TASK DESCRIPTION: Find all lines in the listing that include the word "supported", then copy them.
╭──
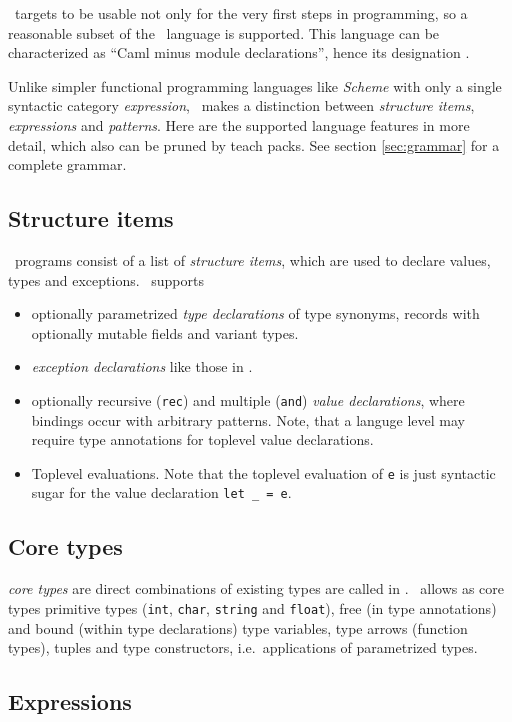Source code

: \easyocaml\ targets to be usable not only for the very first steps in
programming, so a reasonable subset of the \ocaml\ language is supported.
This language can be characterized as ``Caml minus module declarations'',
hence its designation \camlm.

Unlike simpler functional programming languages like \textit{Scheme} with only
a single syntactic category \emph{expression}, \ocaml\ makes a distinction
between \emph{structure items}, \emph{expressions} and \emph{patterns}.  Here
are the supported language features in more detail, which also can be pruned by
teach packs. See section \ref{sec:grammar} for a complete grammar.


\subsection*{Structure items}

\ocaml\ programs consist of a list of \emph{structure items}, which are used to
declare values, types and exceptions.
\easyocaml\ supports
\begin{itemize}
  \item optionally parametrized \emph{type declarations} of type synonyms,
    records with optionally mutable fields and variant types.
  \item \emph{exception declarations} like those in \ocaml.
  \item optionally recursive (\texttt{rec}) and multiple (\texttt{and})
    \emph{value declarations}, where bindings occur with arbitrary patterns.
    Note, that a languge level may require type annotations for toplevel value
    declarations.
  \item Toplevel evaluations. Note that the toplevel evaluation of \texttt{e} is just
    syntactic sugar for the value declaration \texttt{let \_ = e}.
\end{itemize}

\subsection*{Core types}
\emph{core types} are direct combinations of existing types are called in \ocaml.
\easyocaml\ allows as core types primitive types (\texttt{int}, \texttt{char},
\texttt{string} and \texttt{float}), free (in type annotations) and bound
(within type declarations) type variables, type arrows (function types), tuples
and type constructors, i.e.\ applications of parametrized types.

\subsection*{Expressions}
╰──
REPLY:
programming, so a reasonable subset of the \ocaml\ language is supported.
are the supported language features in more detail, which also can be pruned by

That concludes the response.